How to Architect a Scalable Video Streaming Platform

Want to design the system architecture of a video streaming platform like YouTube? Ever wondered what various components are needed and what it takes to create such a application at scale?

Specifications

To design such an application we will consider the below:

Functional Requirements
Non-functional Requirements
Capacity planning (Back-of-envelope calculations)
High-level design
Deep dive

Functional Requirements

Below are the functional requirements that the system must address:

Creator requirements: The creators/uploaders should be able to upload any video. The video needs to be made available for all locations. Latency for upload, processing and publishing is acceptable. Once published, the video should have high availability.
Viewer requirements: Viewer should be able to view videos (high availability). Video should be compatible across multiple device types. Must be available for all network speeds. User should be able to search videos. User should have home feed (recommendation engine).

Non-functional Requirements

Let's make the following assumptions:

We will assume we have 100M Daily Active Users (DAU's) using this application.
Read:Write ratio is 100:1. Each user watches 100 videos per day while each creator uploads 1 video per day.
Each video is 500MB in size.
We would retain the data for 10 years.
Video loading should have low latency.
We should be able to scale globally and handle for more user spikes.
System should have high availibility - should never be down for both users and creators.

Capacity Planning (Back-of-envelope calculations)

Let's calculate the QPS and storage for this system:

QPS (Queries per seconds)

QPS = Total number of query requests per day / (Number of seconds in a day)

Assuming 100 million Daily Active Users (DAU), with each user performing one write operation per day and a Read-to-Write ratio of 100:1, the total daily read requests would be 100 million × 100 = 10 billion. This results in a Read QPS (Queries Per Second) of approximately 10 billion ÷ (24 × 3600) ≈ 115,740.

Storage

Storage = Total data volume per day * Number of days retained

Assuming each video is 500MB and there are 100 million write requests per day, the daily data volume amounts to 100 million × 500MB. To retain data for 10 years, the total storage needed is: 100 million × 500MB × 365 days × 10 years ≈ 183EB.

Bottlenecks

To identify bottlenecks, it is essential to analyze peak traffic periods and user distribution patterns. The primary bottleneck is likely to occur in video delivery, which can be addressed through the use of Content Delivery Networks (CDNs) and effective load balancing across the infrastructure.

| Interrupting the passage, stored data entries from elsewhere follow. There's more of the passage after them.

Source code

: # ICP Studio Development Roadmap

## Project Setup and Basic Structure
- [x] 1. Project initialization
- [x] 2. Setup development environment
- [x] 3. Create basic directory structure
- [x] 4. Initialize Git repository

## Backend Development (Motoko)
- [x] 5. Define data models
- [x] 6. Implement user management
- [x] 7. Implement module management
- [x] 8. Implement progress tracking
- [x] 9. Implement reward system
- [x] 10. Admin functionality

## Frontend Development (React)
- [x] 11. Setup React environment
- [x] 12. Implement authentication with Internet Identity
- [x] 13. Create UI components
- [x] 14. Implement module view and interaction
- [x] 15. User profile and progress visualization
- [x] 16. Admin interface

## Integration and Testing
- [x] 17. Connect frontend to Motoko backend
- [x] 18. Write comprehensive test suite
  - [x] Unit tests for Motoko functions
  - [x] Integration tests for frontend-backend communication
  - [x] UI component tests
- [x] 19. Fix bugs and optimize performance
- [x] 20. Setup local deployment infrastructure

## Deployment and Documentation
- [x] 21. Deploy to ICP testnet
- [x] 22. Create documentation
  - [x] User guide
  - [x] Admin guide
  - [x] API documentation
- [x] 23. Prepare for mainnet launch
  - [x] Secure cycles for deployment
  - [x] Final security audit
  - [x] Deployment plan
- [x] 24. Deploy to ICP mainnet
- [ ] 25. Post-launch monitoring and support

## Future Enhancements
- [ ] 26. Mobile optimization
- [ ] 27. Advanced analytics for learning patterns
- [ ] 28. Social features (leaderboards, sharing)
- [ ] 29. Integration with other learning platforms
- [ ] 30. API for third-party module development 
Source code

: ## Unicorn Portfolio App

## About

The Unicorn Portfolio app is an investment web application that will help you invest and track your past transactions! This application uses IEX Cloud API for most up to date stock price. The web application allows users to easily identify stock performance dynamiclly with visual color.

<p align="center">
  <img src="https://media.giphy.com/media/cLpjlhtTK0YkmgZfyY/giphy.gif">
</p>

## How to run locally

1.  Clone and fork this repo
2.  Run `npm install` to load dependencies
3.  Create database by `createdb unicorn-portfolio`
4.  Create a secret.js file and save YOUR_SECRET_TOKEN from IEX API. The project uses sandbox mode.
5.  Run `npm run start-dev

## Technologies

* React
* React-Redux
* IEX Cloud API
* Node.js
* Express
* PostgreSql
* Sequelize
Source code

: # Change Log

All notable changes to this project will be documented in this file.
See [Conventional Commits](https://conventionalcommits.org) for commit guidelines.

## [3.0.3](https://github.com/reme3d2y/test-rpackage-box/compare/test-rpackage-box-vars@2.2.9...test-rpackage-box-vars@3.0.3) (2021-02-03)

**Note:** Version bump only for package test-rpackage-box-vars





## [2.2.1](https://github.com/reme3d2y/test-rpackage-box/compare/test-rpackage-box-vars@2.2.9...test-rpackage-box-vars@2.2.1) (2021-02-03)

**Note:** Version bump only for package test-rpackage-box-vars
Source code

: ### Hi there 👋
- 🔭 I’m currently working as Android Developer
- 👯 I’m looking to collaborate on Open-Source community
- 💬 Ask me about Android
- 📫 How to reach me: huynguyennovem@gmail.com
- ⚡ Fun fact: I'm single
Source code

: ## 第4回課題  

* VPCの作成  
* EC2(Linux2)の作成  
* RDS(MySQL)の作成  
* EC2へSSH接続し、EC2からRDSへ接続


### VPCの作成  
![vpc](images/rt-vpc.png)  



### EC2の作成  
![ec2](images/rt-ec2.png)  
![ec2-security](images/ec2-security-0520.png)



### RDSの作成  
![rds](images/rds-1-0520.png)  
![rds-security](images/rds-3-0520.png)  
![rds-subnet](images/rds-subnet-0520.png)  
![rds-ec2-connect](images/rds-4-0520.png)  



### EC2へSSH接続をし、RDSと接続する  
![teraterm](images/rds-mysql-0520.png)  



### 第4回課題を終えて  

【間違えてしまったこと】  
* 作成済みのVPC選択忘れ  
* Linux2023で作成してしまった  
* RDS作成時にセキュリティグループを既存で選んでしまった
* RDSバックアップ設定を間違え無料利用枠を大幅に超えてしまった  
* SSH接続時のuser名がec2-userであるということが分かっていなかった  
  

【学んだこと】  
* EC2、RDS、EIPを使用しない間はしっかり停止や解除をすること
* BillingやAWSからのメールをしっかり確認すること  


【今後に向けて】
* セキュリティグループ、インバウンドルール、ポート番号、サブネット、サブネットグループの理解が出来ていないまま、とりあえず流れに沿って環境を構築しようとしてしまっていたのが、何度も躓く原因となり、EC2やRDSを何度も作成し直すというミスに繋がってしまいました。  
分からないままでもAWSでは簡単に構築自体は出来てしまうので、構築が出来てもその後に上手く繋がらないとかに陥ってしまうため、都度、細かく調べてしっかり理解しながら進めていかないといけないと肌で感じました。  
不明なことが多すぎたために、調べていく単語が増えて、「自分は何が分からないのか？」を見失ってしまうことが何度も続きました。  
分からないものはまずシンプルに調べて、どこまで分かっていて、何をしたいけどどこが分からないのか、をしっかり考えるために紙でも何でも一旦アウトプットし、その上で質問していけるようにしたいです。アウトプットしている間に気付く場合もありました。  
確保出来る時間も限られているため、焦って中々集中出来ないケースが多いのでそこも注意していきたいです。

When estimating CDN costs, the primary consideration is content delivery. With a read-to-write ratio of 100:1, the majority of CDN expenses will stem from video streaming. However, implementing aggressive caching strategies and leveraging geographic distribution can significantly optimize these costs.

High Level Design

For this we will take a modular approach adopting microservices architecture of smaller interconnected services. This allows us for independent scaling, deployment and better fault isolation.

When the user views the videos: When a user requests to watch a video, the request flows through the Load Balancer and API Gateway to the Video Playback Service. This service first checks caching layers optimized for fast retrieval before querying the Video Metadata Store to obtain the video URL. Once the URL is fetched, the video is streamed directly from the nearest CDN (Content Delivery Network) node to the user's device, ensuring minimal latency and smooth playback.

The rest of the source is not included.